« J’aimais à retrouver son image dans les tableaux et dans des livres, mais ces œuvres d’art étaient bien différentes—du moins pendant les premières années, avant que Bloch eût accoutumé mes yeux et ma pensée à des harmonies plus subtiles—de celles où la lune me paraîtrait belle aujourd’hui et où je ne l’eusse pas reconnue alors. C’était, par exemple, quelque roman de Saintine, un paysage de Gleyre où elle découpe nettement sur le ciel une faucille d’argent, de ces œuvres naïvement incomplètes comme était mes propres impressions et que les sœurs de ma grand-mère s’indignaient de me voir aimer. Elles pensaient qu’on doit mettre devant les enfants, et qu’ils font preuve de goût en aimant d’abord, les œuvres que, parvenu à la maturité, on admire définitivement. C’est sans doute qu’elles se figuraient les mérites esthétiques comme des objets matériels qu’un œil ouvert ne peut faire autrement que de percevoir sans avoir eu besoin d’en mûrir lentement des équivalents dans son propre cœur. » (191-2)
Le rôle de l’art, en tant de créateur de l’esthétique, fonctionne d’une manière double. L’art n’est pas capable de reconstruire l’impression d’un instant bien qu’il paraisse capable de rafraîchir la beauté d’une chose. Ce qui manque, dans une œuvre d’art, est le rapport entre spectateur singulier et la chose. L’art nous oblige d’assumer une perspective fixe à la place de notre propre perspective. Selon Proust, cette obligation a un élément pédagogique qui se manifeste en Bloch. La capacité de voir la beauté est une chose innée mais l’art la raffine. La capacité de voir la beauté du monde et la capacité de voire la beauté artistique sont deux compétences distinctes. Le goût ne paraît pas subjectif dans le domaine artistique ; la famille de Marcel cherche à lui faire croire qu’il y a des œuvres qui sont définitivement bonnes. Marcel résiste cette notion de beauté. Il compare ses propres impressions de la lune à celles des œuvres de Saintine et de Gleyre. Il indique l’hypocrise de cette idée de l’art, défiant la croyance que les êtres humains ont une perspective complète.
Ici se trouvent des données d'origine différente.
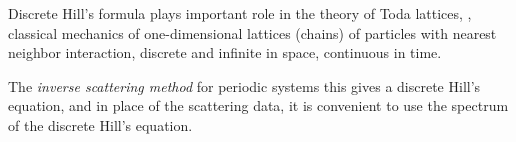 Discrete Hill's formula plays important role in the theory of Toda
lattices, \ie, classical mechanics of one-dimensional lattices
(chains) of particles with nearest neighbor interaction, discrete and
infinite in space, continuous in time.

The {\em inverse scattering method} for periodic systems this gives a
discrete Hill's equation, and in place of the scattering data, it is
convenient to use the spectrum of the discrete Hill's equation.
La lune, comme voyait le petit Marcel, ressemble parfaitement aux œuvres « incomplètes ». Ces œuvres sont donc une présentation fidèle du regard humain. Les œuvres naïves semblent faire un retour au regard inné. Il y a une tension entre la beauté vue d’une perspective connaisseuse de l’art et la beauté vue d’une perspective naïve. Proust traite les deux perspectives comme ayant des valeurs équivalentes. Il décrit l’attente qu’on apprend à acquérir un goût conformiste au lieu de développer notre propre goût, cette maturation « des équivalents dans son propre cœur » dont écrit Proust. Proust me semble proposer un juste milieu entre la perspective conformiste et la perspective naïve; c’est une forme d’impressionnisme qui utilise une connaissance de l’art mais qui ne fonctionne pas d’une manière conformiste.
C’est une digression peut-être, mais le passage en haut de la page m’a fait penser au tableau de Mark Tansey qui s’appelle « The Innocent Eye Test ». L’idée est de voir si une vache soit capable de distinguer entre la réalité et un tableau réaliste. La vache, incapable d’avoir une notion de l’art, est capable de juger la fidélité du tableau à la réalité. Le tableau de Tansey est une mise en question de la valeur de l’art réaliste parce que sa plus grande ambition est de servir comme une copie de la réalité. L’artiste réaliste cherche à s’éloigner totalement de ses propres impressions.